##### Given data #####
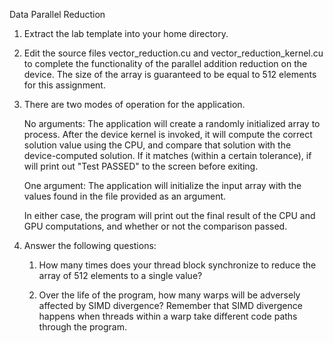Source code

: Data Parallel Reduction

1)  Extract the lab template into your home directory.

2)  Edit the source files vector_reduction.cu and vector_reduction_kernel.cu
    to complete the functionality of the parallel addition reduction on the
    device.  The size of the array is guaranteed to be equal to 512 elements
    for this assignment.

3)  There are two modes of operation for the application.

    No arguments:  The application will create a randomly initialized array to
    process.  After the device kernel is invoked, it will compute
    the correct solution value using the CPU, and compare that solution with
    the device-computed solution.  If it matches (within a certain tolerance),
    if will print out "Test PASSED" to the screen before exiting.

    One argument:  The application will initialize the input array with
    the values found in the file provided as an argument.

    In either case, the program will print out the final result of the CPU and
    GPU computations, and whether or not the comparison passed.

4)  Answer the following questions:

    1.  How many times does your thread block synchronize to reduce the array
        of 512 elements to a single value?

    2. Over the life of the program, how many warps will be adversely affected
       by SIMD divergence?  Remember that SIMD divergence happens when threads
       within a warp take different code paths through the program.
#####
**Task instructions**
Exactly the lines from the one holding "Answer the following" through the end of the data are to be repeated, with both ends included.

**Output below**
4)  Answer the following questions:

    1.  How many times does your thread block synchronize to reduce the array
        of 512 elements to a single value?

    2. Over the life of the program, how many warps will be adversely affected
       by SIMD divergence?  Remember that SIMD divergence happens when threads
       within a warp take different code paths through the program.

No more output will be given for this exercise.